Take a genuinely strong per-step reliability, 99%. That is better than most production LLM pipelines achieve on real, uncurated steps. Run it out:

  • 10 steps: 0.99¹⁰ ≈ 0.904 — 90%, fine.
  • 20 steps: 0.99²⁰ ≈ 0.818 — 82%, getting nervous.
  • 50 steps: 0.99⁵⁰ ≈ 0.605 — 61%, a coin flip with a slight edge.
  • 100 steps: 0.99¹⁰⁰ ≈ 0.366 — you are now failing most of the time with a 99%-reliable agent.

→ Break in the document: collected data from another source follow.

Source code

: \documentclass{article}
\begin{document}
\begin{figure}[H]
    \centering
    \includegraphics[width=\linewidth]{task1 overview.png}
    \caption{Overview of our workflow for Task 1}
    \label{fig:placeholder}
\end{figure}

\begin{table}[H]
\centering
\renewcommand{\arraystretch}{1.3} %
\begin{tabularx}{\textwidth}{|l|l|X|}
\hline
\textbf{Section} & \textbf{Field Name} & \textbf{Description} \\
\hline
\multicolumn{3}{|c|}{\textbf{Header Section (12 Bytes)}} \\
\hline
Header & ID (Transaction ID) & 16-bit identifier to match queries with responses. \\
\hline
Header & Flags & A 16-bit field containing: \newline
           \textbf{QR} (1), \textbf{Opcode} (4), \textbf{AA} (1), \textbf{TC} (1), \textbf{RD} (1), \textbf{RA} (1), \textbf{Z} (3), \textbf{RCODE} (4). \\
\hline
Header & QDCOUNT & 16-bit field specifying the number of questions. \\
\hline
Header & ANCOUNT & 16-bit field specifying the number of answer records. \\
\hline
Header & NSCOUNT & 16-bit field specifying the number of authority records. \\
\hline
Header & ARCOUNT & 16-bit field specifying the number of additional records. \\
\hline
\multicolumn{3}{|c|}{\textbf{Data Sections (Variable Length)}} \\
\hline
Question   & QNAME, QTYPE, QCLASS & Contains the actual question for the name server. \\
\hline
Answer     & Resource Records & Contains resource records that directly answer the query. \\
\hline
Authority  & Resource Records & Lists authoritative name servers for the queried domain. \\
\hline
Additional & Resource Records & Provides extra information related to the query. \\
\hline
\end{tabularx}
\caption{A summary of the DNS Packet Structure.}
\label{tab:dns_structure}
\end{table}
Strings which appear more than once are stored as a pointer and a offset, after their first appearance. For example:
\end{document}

Sit with the 50-step line. Ninety-nine percent per step feels like a solved problem. You would ship a component that works 99 times out of 100. But string fifty of them together with no recovery and the composite system fails almost 40% of the time. The individual pieces are excellent and the whole is unreliable, and both statements are true simultaneously. That gap is where founders lose months, because they keep tuning the pieces.

Now hold the horizon fixed at 20 steps and vary per-step reliability, because this is where the "just wait for a smarter model" thesis goes to die:

  • 90% per step: 0.90²⁰ ≈ 0.122 — 12%.
  • 95% per step: 0.95²⁰ ≈ 0.358 — 36%.
  • 97% per step: 0.97²⁰ ≈ 0.544 — 54%.
  • 99% per step: 0.99²⁰ ≈ 0.818 — 82%.
  • 99.9% per step: 0.999²⁰ ≈ 0.980 — 98%.

Read the middle of that table carefully. Going from 95% to 97% per step is, locally, a two-percentage-point improvement — the kind of thing a model release note buries in a benchmark table. End to end, it moves your task from 36% to 54%. A 50% relative improvement in shipped reliability from a marginal per-step gain. This is why "the model got smarter" sometimes produces a discontinuous jump in agent usefulness and sometimes produces nothing you can feel: near the top of the curve, small per-step gains are enormously amplified by the exponent, and far from the top, they are swamped by the chain length. The derivative of pⁿ with respect to p is n·pⁿ⁻¹, so the same per-step improvement matters more the longer the chain and the higher the baseline. The leverage is real, but it is sublinear and it gets expensive exactly where you need it, because buying reliability from 99% to 99.9% is a different order of engineering than buying it from 90% to 95%.

Why demos dazzle and production disappoints

The demo is not lying to you, exactly. It is running a short, curated chain. A demo is three-to-five steps, hand-picked so each step is a high-probability gate, on inputs the builder has already seen the agent handle. Call it five steps at 98% — that is 0.98⁵ ≈ 0.90. Nine times out of ten it works, and the tenth time you re-run it before anyone is watching. The demo is a survivorship-filtered sample of a high-reliability regime.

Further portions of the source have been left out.